→ **TASK DESCRIPTION**
With no line left out, restate the data word for word.
[Start of section]
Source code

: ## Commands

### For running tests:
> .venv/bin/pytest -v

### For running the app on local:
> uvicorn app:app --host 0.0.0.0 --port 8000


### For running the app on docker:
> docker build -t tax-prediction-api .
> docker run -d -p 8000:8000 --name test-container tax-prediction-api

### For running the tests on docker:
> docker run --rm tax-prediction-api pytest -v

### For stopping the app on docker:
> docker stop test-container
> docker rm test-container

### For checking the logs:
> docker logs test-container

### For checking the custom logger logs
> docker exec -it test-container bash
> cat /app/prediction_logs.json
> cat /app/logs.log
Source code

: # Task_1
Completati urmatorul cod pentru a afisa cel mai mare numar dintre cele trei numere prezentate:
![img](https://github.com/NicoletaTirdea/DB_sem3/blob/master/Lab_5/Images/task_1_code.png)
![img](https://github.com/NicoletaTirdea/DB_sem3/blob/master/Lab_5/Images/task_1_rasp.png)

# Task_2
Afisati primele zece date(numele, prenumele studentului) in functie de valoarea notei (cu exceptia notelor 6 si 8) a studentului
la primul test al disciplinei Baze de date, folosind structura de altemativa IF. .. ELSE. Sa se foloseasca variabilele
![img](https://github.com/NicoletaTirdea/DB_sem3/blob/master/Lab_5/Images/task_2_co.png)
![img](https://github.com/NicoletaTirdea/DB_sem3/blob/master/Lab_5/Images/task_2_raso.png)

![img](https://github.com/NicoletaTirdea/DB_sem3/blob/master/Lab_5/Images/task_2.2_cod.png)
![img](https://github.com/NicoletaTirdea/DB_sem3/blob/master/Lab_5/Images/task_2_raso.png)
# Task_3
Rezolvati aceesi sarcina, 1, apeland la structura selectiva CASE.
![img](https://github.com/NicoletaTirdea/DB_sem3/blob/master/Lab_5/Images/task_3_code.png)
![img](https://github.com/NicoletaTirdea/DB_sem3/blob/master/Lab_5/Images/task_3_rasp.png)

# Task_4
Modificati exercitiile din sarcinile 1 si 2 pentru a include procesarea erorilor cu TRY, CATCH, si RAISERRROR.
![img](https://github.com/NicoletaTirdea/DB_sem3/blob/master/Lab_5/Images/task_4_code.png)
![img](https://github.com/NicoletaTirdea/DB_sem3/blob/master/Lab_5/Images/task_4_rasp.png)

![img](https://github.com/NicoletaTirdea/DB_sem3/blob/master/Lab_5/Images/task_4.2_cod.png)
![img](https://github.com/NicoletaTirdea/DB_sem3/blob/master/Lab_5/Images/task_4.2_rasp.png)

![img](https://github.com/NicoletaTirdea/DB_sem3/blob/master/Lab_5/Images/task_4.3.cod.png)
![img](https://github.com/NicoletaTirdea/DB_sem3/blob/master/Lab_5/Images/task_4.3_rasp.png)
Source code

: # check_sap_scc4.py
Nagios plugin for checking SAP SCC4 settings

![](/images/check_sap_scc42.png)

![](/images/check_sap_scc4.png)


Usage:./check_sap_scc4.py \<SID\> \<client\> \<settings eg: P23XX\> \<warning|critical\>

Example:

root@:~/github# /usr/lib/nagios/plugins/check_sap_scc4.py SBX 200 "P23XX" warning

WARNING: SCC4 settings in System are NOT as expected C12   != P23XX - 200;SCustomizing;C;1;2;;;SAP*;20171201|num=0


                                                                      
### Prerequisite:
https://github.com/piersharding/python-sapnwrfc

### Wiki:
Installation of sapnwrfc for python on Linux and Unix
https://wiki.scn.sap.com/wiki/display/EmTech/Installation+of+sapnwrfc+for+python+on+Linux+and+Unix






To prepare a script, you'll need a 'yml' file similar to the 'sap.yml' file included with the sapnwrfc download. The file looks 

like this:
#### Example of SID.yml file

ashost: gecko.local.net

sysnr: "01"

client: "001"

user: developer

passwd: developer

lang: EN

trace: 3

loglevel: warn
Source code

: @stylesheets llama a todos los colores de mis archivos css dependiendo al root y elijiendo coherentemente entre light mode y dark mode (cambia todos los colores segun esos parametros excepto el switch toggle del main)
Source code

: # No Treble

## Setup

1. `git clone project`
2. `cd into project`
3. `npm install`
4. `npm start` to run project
[End of section]
→ **ANSWER TO THE EXERCISE**
Source code

: ## Commands

### For running tests:
> .venv/bin/pytest -v

### For running the app on local:
> uvicorn app:app --host 0.0.0.0 --port 8000


### For running the app on docker:
> docker build -t tax-prediction-api .
> docker run -d -p 8000:8000 --name test-container tax-prediction-api

### For running the tests on docker:
> docker run --rm tax-prediction-api pytest -v

### For stopping the app on docker:
> docker stop test-container
> docker rm test-container

### For checking the logs:
> docker logs test-container

### For checking the custom logger logs
> docker exec -it test-container bash
> cat /app/prediction_logs.json
> cat /app/logs.log
Source code

: # Task_1
Completati urmatorul cod pentru a afisa cel mai mare numar dintre cele trei numere prezentate:
![img](https://github.com/NicoletaTirdea/DB_sem3/blob/master/Lab_5/Images/task_1_code.png)
![img](https://github.com/NicoletaTirdea/DB_sem3/blob/master/Lab_5/Images/task_1_rasp.png)

# Task_2
Afisati primele zece date(numele, prenumele studentului) in functie de valoarea notei (cu exceptia notelor 6 si 8) a studentului
la primul test al disciplinei Baze de date, folosind structura de altemativa IF. .. ELSE. Sa se foloseasca variabilele
![img](https://github.com/NicoletaTirdea/DB_sem3/blob/master/Lab_5/Images/task_2_co.png)
![img](https://github.com/NicoletaTirdea/DB_sem3/blob/master/Lab_5/Images/task_2_raso.png)

![img](https://github.com/NicoletaTirdea/DB_sem3/blob/master/Lab_5/Images/task_2.2_cod.png)
![img](https://github.com/NicoletaTirdea/DB_sem3/blob/master/Lab_5/Images/task_2_raso.png)
# Task_3
Rezolvati aceesi sarcina, 1, apeland la structura selectiva CASE.
![img](https://github.com/NicoletaTirdea/DB_sem3/blob/master/Lab_5/Images/task_3_code.png)
![img](https://github.com/NicoletaTirdea/DB_sem3/blob/master/Lab_5/Images/task_3_rasp.png)

# Task_4
Modificati exercitiile din sarcinile 1 si 2 pentru a include procesarea erorilor cu TRY, CATCH, si RAISERRROR.
![img](https://github.com/NicoletaTirdea/DB_sem3/blob/master/Lab_5/Images/task_4_code.png)
![img](https://github.com/NicoletaTirdea/DB_sem3/blob/master/Lab_5/Images/task_4_rasp.png)

![img](https://github.com/NicoletaTirdea/DB_sem3/blob/master/Lab_5/Images/task_4.2_cod.png)
![img](https://github.com/NicoletaTirdea/DB_sem3/blob/master/Lab_5/Images/task_4.2_rasp.png)

![img](https://github.com/NicoletaTirdea/DB_sem3/blob/master/Lab_5/Images/task_4.3.cod.png)
![img](https://github.com/NicoletaTirdea/DB_sem3/blob/master/Lab_5/Images/task_4.3_rasp.png)
Source code

: # check_sap_scc4.py
Nagios plugin for checking SAP SCC4 settings

![](/images/check_sap_scc42.png)

![](/images/check_sap_scc4.png)


Usage:./check_sap_scc4.py \<SID\> \<client\> \<settings eg: P23XX\> \<warning|critical\>

Example:

root@:~/github# /usr/lib/nagios/plugins/check_sap_scc4.py SBX 200 "P23XX" warning

WARNING: SCC4 settings in System are NOT as expected C12   != P23XX - 200;SCustomizing;C;1;2;;;SAP*;20171201|num=0


                                                                      
### Prerequisite:
https://github.com/piersharding/python-sapnwrfc

### Wiki:
Installation of sapnwrfc for python on Linux and Unix
https://wiki.scn.sap.com/wiki/display/EmTech/Installation+of+sapnwrfc+for+python+on+Linux+and+Unix






To prepare a script, you'll need a 'yml' file similar to the 'sap.yml' file included with the sapnwrfc download. The file looks 

like this:
#### Example of SID.yml file

ashost: gecko.local.net

sysnr: "01"

client: "001"

user: developer

passwd: developer

lang: EN

trace: 3

loglevel: warn
Source code

: @stylesheets llama a todos los colores de mis archivos css dependiendo al root y elijiendo coherentemente entre light mode y dark mode (cambia todos los colores segun esos parametros excepto el switch toggle del main)
Source code

: # No Treble

## Setup

1. `git clone project`
2. `cd into project`
3. `npm install`
4. `npm start` to run project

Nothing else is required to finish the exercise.